(Collected data)
|---|

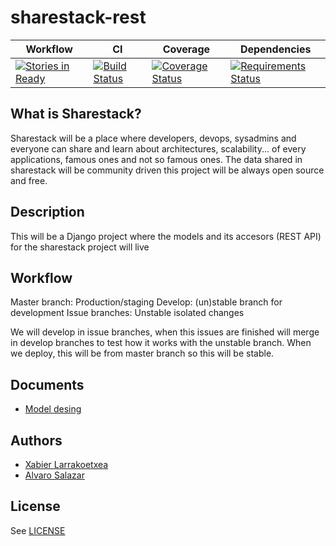 sharestack-rest
===============

|Workflow | CI | Coverage| Dependencies |
|---------|----|---------|--------------|
| [![Stories in Ready](https://badge.waffle.io/sharestack/sharestack-api.png?label=ready)](http://waffle.io/sharestack/sharestack-api) | [![Build Status](https://travis-ci.org/sharestack/sharestack-api.png)](https://travis-ci.org/sharestack/sharestack-api)| [![Coverage Status](https://coveralls.io/repos/sharestack/sharestack-api/badge.png?branch=develop)](https://coveralls.io/r/sharestack/sharestack-api?branch=develop) | [![Requirements Status](https://requires.io/github/sharestack/sharestack-api/requirements.png?branch=develop)](https://requires.io/github/sharestack/sharestack-api/requirements/?branch=develop) |

What is Sharestack?
-------------------

Sharestack will be a place where developers, devops, sysadmins and everyone can
share and learn about architectures, scalability... of every applications,
famous ones and not so famous ones. The data shared in sharestack will be
community driven this project will be always open source and free.

Description
-----------

This will be a Django project where the models and its accesors (REST API) for
the sharestack project will live

Workflow
--------

Master branch: Production/staging
Develop: (un)stable branch for development
Issue branches: Unstable isolated changes

We will develop in issue branches, when this issues are finished will merge
in develop branches to test how it works with the unstable branch. When we
deploy, this will be from master branch so this will be stable.

Documents
---------

* [Model desing](https://docs.google.com/drawings/d/107rvTOx0DlW_s2EaMIpMIy2WzW5vg_rm0gJ5E0T5_sU/edit?usp=sharing)


Authors
-------
* [Xabier Larrakoetxea](http://github.com/slok)
* [Alvaro Salazar](http://github.com/xala3pa)

License
-------
 See [LICENSE](https://github.com/sharestack/sharestack-api/blob/master/LICENSE)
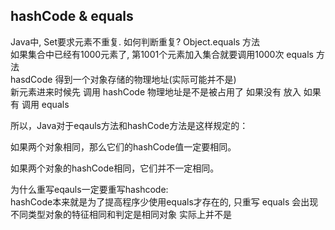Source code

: ## hashCode & equals
Java中, Set要求元素不重复. 如何判断重复?  Object.equals 方法<br>
如果集合中已经有1000元素了, 第1001个元素加入集合就要调用1000次 equals 方法<br>
hasdCode 得到一个对象存储的物理地址(实际可能并不是)<br>
新元素进来时候先 调用 hashCode 物理地址是不是被占用了 如果没有 放入 如果有 调用 equals

所以，Java对于eqauls方法和hashCode方法是这样规定的：

如果两个对象相同，那么它们的hashCode值一定要相同。

如果两个对象的hashCode相同，它们并不一定相同。

为什么重写eqauls一定要重写hashcode:<br>
hashCode本来就是为了提高程序少使用equals才存在的, 只重写 equals 会出现 不同类型对象的特征相同和判定是相同对象 实际上并不是

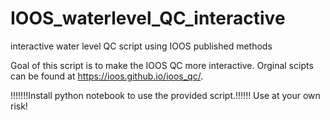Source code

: # IOOS_waterlevel_QC_interactive
interactive water level QC script using IOOS published methods

Goal of this script is to make the IOOS QC more interactive.
Orginal scipts can be found at https://ioos.github.io/ioos_qc/. 

!!!!!!!Install python notebook to use the provided script.!!!!!!
Use at your own risk!
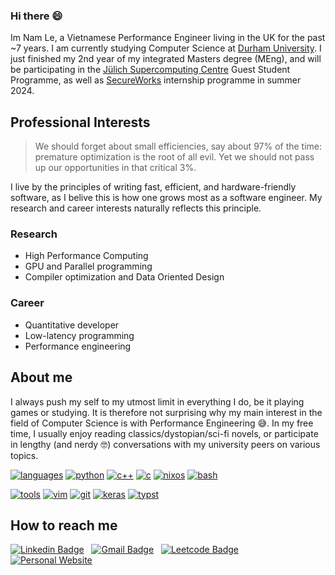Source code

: ### Hi there 😄

Im Nam Le, a Vietnamese Performance Engineer living in the UK for the past ~7 years. I am currently studying Computer Science at [Durham University](https://durham.ac.uk/). 
I just finished my 2nd year of my integrated Masters degree (MEng), and will be participating in the [Jülich Supercomputing Centre](https://www.fz-juelich.de/en/ias/jsc) Guest Student Programme, as well as [SecureWorks](https://www.secureworks.com/) internship programme in summer 2024.

## Professional Interests

> We should forget about small efficiencies, say about 97% of the time: premature optimization is the root of all evil. Yet we should not pass up our opportunities in that critical 3%.

I live by the principles of writing fast, efficient, and hardware-friendly software, as I belive this is how one grows most as a software engineer. My research and career interests naturally reflects this principle.

### Research

- High Performance Computing
- GPU and Parallel programming
- Compiler optimization and Data Oriented Design
  
### Career

- Quantitative developer
- Low-latency programming
- Performance engineering

## About me

I always push my self to my utmost limit in everything I do, be it playing games or studying. It is therefore not surprising why my main interest in the field of Computer Science is with Performance Engineering 😅. 
In my free time, I usually enjoy reading classics/dystopian/sci-fi novels, or participate in lengthy (and nerdy 🤓) conversations with my university peers on various topics.

[![languages](https://img.shields.io/static/v1?label=&message=languages:&color=111&style=flat-square)]()
[![python](https://img.shields.io/static/v1?logo=python&label=&message=python&color=36465D&logoColor=AAA&style=flat-square)]()
[![c++](https://img.shields.io/static/v1?logo=c%2B%2B&label=&message=c%2B%2B&color=36465D&logoColor=AAA&style=flat-square)]()
[![c](https://img.shields.io/static/v1?logo=c&label=&message=c&color=36465D&logoColor=AAA&style=flat-square)]()
[![nixos](https://img.shields.io/static/v1?logo=nixos&label=&message=nix&color=36465D&logoColor=AAA&style=flat-square)]()
[![bash](https://img.shields.io/static/v1?logo=gnu-bash&label=&message=bash&color=36465D&logoColor=AAA&style=flat-square)]()

[![tools](https://img.shields.io/static/v1?label=&message=tools:&color=111&style=flat-square)]()
[![vim](https://img.shields.io/static/v1?logo=vim&label=&message=vim&color=36465D&logoColor=AAA&style=flat-square)]()
[![git](https://img.shields.io/static/v1?logo=git&label=&message=git&color=36465D&logoColor=AAA&style=flat-square)]()
[![keras](https://img.shields.io/static/v1?logo=keras&label=&message=keras&color=36465D&logoColor=AAA&style=flat-square)]()
[![typst](https://img.shields.io/static/v1?logo=typst&label=&message=typst&color=36465D&logoColor=AAA&style=flat-square)]()

## How to reach me

[![Linkedin Badge](https://img.shields.io/badge/-LinkedIn-blue?style=flat-square&logo=Linkedin&logoColor=white)](https://www.linkedin.com/in/namhle03/)
&nbsp;
[![Gmail Badge](https://img.shields.io/badge/-Gmail-d14836?style=flat-square&logo=Gmail&logoColor=white)](mailto:lehoangnamtep@gmail.com)
&nbsp;
[![Leetcode Badge](https://img.shields.io/badge/-Leetcode-fda015?style=flat-square&logo=leetcode&logoColor=white)](https://leetcode.com/u/NamLe0609/)
&nbsp;
[![Personal Website](https://img.shields.io/badge/website-000000?style=flat-square&logo=About.me&logoColor=white)](https://namle0609.github.io)
&nbsp;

|---|

> **Try it**: Give only the number of lines in the data that hold the string "optimization".

> **Expected answer**: 2